Advice to buy on the dips provokes a hollow laugh from these players. They believe we are in the early stage of a suckers rally. For the moment, they have parked funds in short dated bonds or the newly revived money market accounts. As stock prices have plunged, bonds have become more expensive. But if equity markets are only half way to the bottom, then bonds are not as pricey as they might become.
The prospect of future double digit stock market returns is remote, to say the least, but there is some hope that corporate bonds will provide a little zest to the portfolio, although even this is not exactly an enticing option. In the last three months there has been a wave of credit downgrades across most market sectors, reflecting the disillusionment that has so damaged share prices. The likelihood of a double-dip recession, led by the US economy, is now broadly recognised. A few investment banks say they are positioned for recovery, but they have been saying that for months, even years. The Bank of England's Monetary Policy Committee wisely decided that it should keep its ammunition of interest rate cuts dry, for effective use in more pressing circumstances.
Anecdotal evidence suggests that capitulation ' when investors see no point of engaging further in the stock market ' is not that widespread. Sure, retail investors are disappointed with stock market returns. Some are disgusted by the waves of corporate sleaze that seems to be washing up on home shore from across the sea.
But soon after the obligatory expression of outrage comes the pitch : where do I put my money now? Firstly, a lot of mass affluent or high net worth players still have money, and they want to invest it. Secondly, they are not all that risk averse if they think there is a better than even chance of getting something back. They just don't trust the traditional outlets any more, either to protect them or to offer them sound ideas.
Which is why relationship businesses are flourishing. Private client networks, private equity firms, film fundraisers, art dealers and bloodstock breeders report surprisingly strong interest from private investors.
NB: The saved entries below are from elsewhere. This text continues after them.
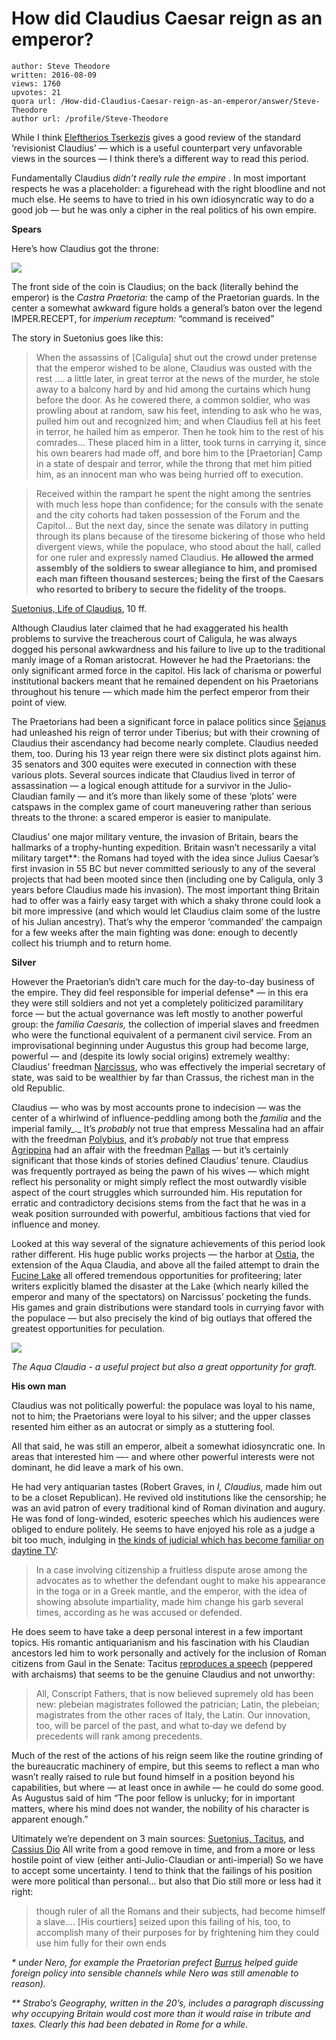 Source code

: # How did Claudius Caesar reign as an emperor?

	author: Steve Theodore
	written: 2016-08-09
	views: 1760
	upvotes: 21
	quora url: /How-did-Claudius-Caesar-reign-as-an-emperor/answer/Steve-Theodore
	author url: /profile/Steve-Theodore


While I think [Eleftherios Tserkezis](https://www.quora.com/profile/Eleftherios-Tserkezis) gives a good review of the standard ‘revisionist Claudius’ — which is a useful counterpart very unfavorable views in the sources — I think there’s a different way to read this period.

Fundamentally Claudius _didn’t really rule the empire_ . In most important respects he was a placeholder: a figurehead with the right bloodline and not much else. He seems to have to tried in his own idiosyncratic way to do a good job — but he was only a cipher in the real politics of his own empire.

__Spears__ 

Here’s how Claudius got the throne:

![](https://qph.fs.quoracdn.net/main-qimg-4f997856306885259a7a19563fb610a1-c)

The front side of the coin is Claudius; on the back (literally behind the emperor) is the _Castra Praetoria:_ the camp of the Praetorian guards. In the center a somewhat awkward figure holds a general’s baton over the legend IMPER.RECEPT, for _imperium receptum:_ 
“command is received”

The story in Suetonius goes like this:

> When the assassins of [Caligula] shut out the crowd under pretense that the emperor wished to be alone, Claudius was ousted with the rest …. a little later, in great terror at the news of the murder, he stole away to a balcony hard by and hid among the curtains which hung before the door. As he cowered there, a common soldier, who was prowling about at random, saw his feet, intending to ask who he was, pulled him out and recognized him; and when Claudius fell at his feet in terror, he hailed him as emperor. Then he took him to the rest of his comrades… These placed him in a litter, took turns in carrying it, since his own bearers had made off, and bore him to the [Praetorian] Camp in a state of despair and terror, while the throng that met him pitied him, as an innocent man who was being hurried off to execution.

> Received within the rampart he spent the night among the sentries with much less hope than confidence; for the consuls with the senate and the city cohorts had taken possession of the Forum and the Capitol… But the next day, since the senate was dilatory in putting through its plans because of the tiresome bickering of those who held divergent views, while the populace, who stood about the hall, called for one ruler and expressly named Claudius. __He allowed the armed assembly of the soldiers to swear allegiance to him, and promised each man fifteen thousand sesterces; being the first of the Caesars who resorted to bribery to secure the fidelity of the troops.__ 

[Suetonius, Life of Claudius](http://penelope.uchicago.edu/Thayer/E/Roman/Texts/Suetonius/12Caesars/Claudius*.html), 10 ff.

Although Claudius later claimed that he had exaggerated his health problems to survive the treacherous court of Caligula, he was always dogged his personal awkwardness and his failure to live up to the traditional manly image of a Roman aristocrat. However he had the Praetorians: the only significant armed force in the capitol. His lack of charisma or powerful institutional backers meant that he remained dependent on his Praetorians throughout his tenure — which made him the perfect emperor from their point of view.

The Praetorians had been a significant force in palace politics since [Sejanus](https://en.wikipedia.org/wiki/Sejanus) had unleashed his reign of terror under Tiberius; but with their crowning of Claudius their ascendancy had become nearly complete. Claudius needed them, too. During his 13 year reign there were six distinct plots against him. 35 senators and 300 equites were executed in connection with these various plots. Several sources indicate that Claudius lived in terror of assassination — a logical enough attitude for a survivor in the Julio-Claudian family — and it’s more than likely some of these ‘plots’ were catspaws in the complex game of court maneuvering rather than serious threats to the throne: a scared emperor is easier to manipulate.

Claudius’ one major military venture, the invasion of Britain, bears the hallmarks of a trophy-hunting expedition. Britain wasn’t necessarily a vital military target**: the Romans had toyed with the idea since Julius Caesar’s first invasion in 55 BC but never committed seriously to any of the several projects that had been mooted since then (including one by Caligula, only 3 years before Claudius made his invasion). The most important thing Britain had to offer was a fairly easy target with which a shaky throne could look a bit more impressive (and which would let Claudius claim some of the lustre of his Julian ancestry). That’s why the emperor ‘commanded’ the campaign for a few weeks after the main fighting was done: enough to decently collect his triumph and to return home.

__Silver__ 

However the Praetorian’s didn’t care much for the day-to-day business of the empire. They did feel responsible for imperial defense* — in this era they were still soldiers and not yet a completely politicized paramilitary force — but the actual governance was left mostly to another powerful group: the _familia Caesaris,_ the collection of imperial slaves and freedmen who were the functional equivalent of a permanent civil service. From an improvisational beginning under Augustus this group had become large, powerful — and (despite its lowly social origins) extremely wealthy: Claudius’ freedman [Narcissus](https://en.wikipedia.org/wiki/Tiberius_Claudius_Narcissus), who was effectively the imperial secretary of state, was said to be wealthier by far than Crassus, the richest man in the old Republic.

Claudius — who was by most accounts prone to indecision — was the center of a whirlwind of influence-peddling among both the _familia_ and the imperial family_._ It’s _probably_  not true that empress Messalina had an affair with the freedman [Polybius,](https://en.wikipedia.org/wiki/Polybius_(freedman)) and it’s _probably_  not true that empress [Agrippina](https://en.wikipedia.org/wiki/Agrippina_the_Younger) had an affair with the freedman [Pallas](https://en.wikipedia.org/wiki/Pallas_(freedman)) — but it’s certainly significant that those kinds of stories defined Claudius’ tenure. Claudius was frequently portrayed as being the pawn of his wives — which might reflect his personality or might simply reflect the most outwardly visible aspect of the court struggles which surrounded him. His reputation for erratic and contradictory decisions stems from the fact that he was in a weak position surrounded with powerful, ambitious factions that vied for influence and money.

Looked at this way several of the signature achievements of this period look rather different. His huge public works projects — the harbor at [Ostia](http://www.archaeology.org/issues/168-1503/features/2971-rome-portus-rise-of-empire), the extension of the Aqua Claudia, and above all the failed attempt to drain the [Fucine Lake](http://www.wikiwand.com/en/Fucine_Lake) all offered tremendous opportunities for profiteering; later writers explicitly blamed the disaster at the Lake (which nearly killed the emperor and many of the spectators) on Narcissus’ pocketing the funds. His games and grain distributions were standard tools in currying favor with the populace — but also precisely the kind of big outlays that offered the greatest opportunities for peculation.

![](https://qph.fs.quoracdn.net/main-qimg-9d34417d0a81e51f4f8a05d8009f6ac5-c)

_The Aqua Claudia - a useful project but also a great opportunity for graft._ 

__His own man__ 

Claudius was not politically powerful: the populace was loyal to his name, not to him; the Praetorians were loyal to his silver; and the upper classes resented him either as an autocrat or simply as a stuttering fool.

All that said, he was still an emperor, albeit a somewhat idiosyncratic one. In areas that interested him —- and where other powerful interests were not dominant, he did leave a mark of his own.

He had very antiquarian tastes (Robert Graves, in _I, Claudius,_ made him out to be a closet Republican). He revived old institutions like the censorship; he was an avid patron of every traditional kind of Roman divination and augury. He was fond of long-winded, esoteric speeches which his audiences were obliged to endure politely. He seems to have enjoyed his role as a judge a bit too much, indulging in [the kinds of judicial which has become familiar on daytine TV](http://penelope.uchicago.edu/Thayer/E/Roman/Texts/Suetonius/12Caesars/Claudius*.html#15):

> In a case involving citizenship a fruitless dispute arose among the advocates as to whether the defendant ought to make his appearance in the toga or in a Greek mantle, and the emperor, with the idea of showing absolute impartiality, made him change his garb several times, according as he was accused or defended.

He does seem to have take a deep personal interest in a few important topics. His romantic antiquarianism and his fascination with his Claudian ancestors led him to work personally and actively for the inclusion of Roman citizens from Gaul in the Senate: Tacitus [reproduces a speech](http://penelope.uchicago.edu/Thayer/E/Roman/Texts/Tacitus/Annals/11B*.html#24) (peppered with archaisms) that seems to be the genuine Claudius and not unworthy:

> All, Conscript Fathers, that is now believed supremely old has been new: plebeian magistrates followed the patrician; Latin, the plebeian; magistrates from the other races of Italy, the Latin. Our innovation, too, will be parcel of the past, and what to‑day we defend by precedents will rank among precedents.

Much of the rest of the actions of his reign seem like the routine grinding of the bureaucratic machinery of empire, but this seems to reflect a man who wasn’t really raised to rule but found himself in a position beyond his capabilities, but where — at least once in awhile — he could do some good. As Augustus said of him “The poor fellow is unlucky; for in important matters, where his mind does not wander, the nobility of his character is apparent enough.”



Ultimately we’re dependent on 3 main sources: [Suetonius, Tacitus](http://penelope.uchicago.edu/Thayer/E/Roman/Texts/Suetonius/12Caesars/Claudius*.html), and [Cassius Dio](http://penelope.uchicago.edu/Thayer/E/Roman/Texts/Cassius_Dio/60*.html) All write from a good remove in time, and from a more or less hostile point of view (either anti-Julio-Claudian or anti-imperial) So we have to accept some uncertainty. I tend to think that the failings of his position were more political than personal… but also that Dio still more or less had it right:

> though ruler of all the Romans and their subjects, had become himself a slave…. [His courtiers] seized upon this failing of his, too, to accomplish many of their purposes for by frightening him they could use him fully for their own ends



_* under Nero, for example the Praetorian prefect_ _[Burrus](https://en.wikipedia.org/wiki/Sextus_Afranius_Burrus)_ _helped guide foreign policy into sensible channels while Nero was still amenable to reason)._ 

_** Strabo’s Geography, written in the 20’s, includes a paragraph discussing why occupying Britain would cost more than it would raise in tribute and taxes. Clearly this had been debated in Rome for a while._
Niche businesses with short communication lines to their backers are in demand. Successful and competent managers and entrepreneurs are bailing out of high status jobs and big profile companies for the greater freedom and enjoyment they find in unlisted firms.
Independent financial advisers are bemoaning clients' lack of interest in the same tired old menu of soggy UK growth funds, international theme catch-ups or Japanese try-me-again plans. They need to become more imaginative. That means getting out to do the research and come up with some ideas, instead of waiting for marketing departments to feed them pre-arranged packages. During the boom times, ideas were cheap. Money was made on the promise of an idea, before the ink was dry. News that London broker Pereire Tod is suing Credit Lyonnais Securities for repeated plagiarism of its research over 11 months can hardly be surprising. Good ideas are at a premium and the more inspired advisers will seek to add value during these depressed times by identifying and presenting them.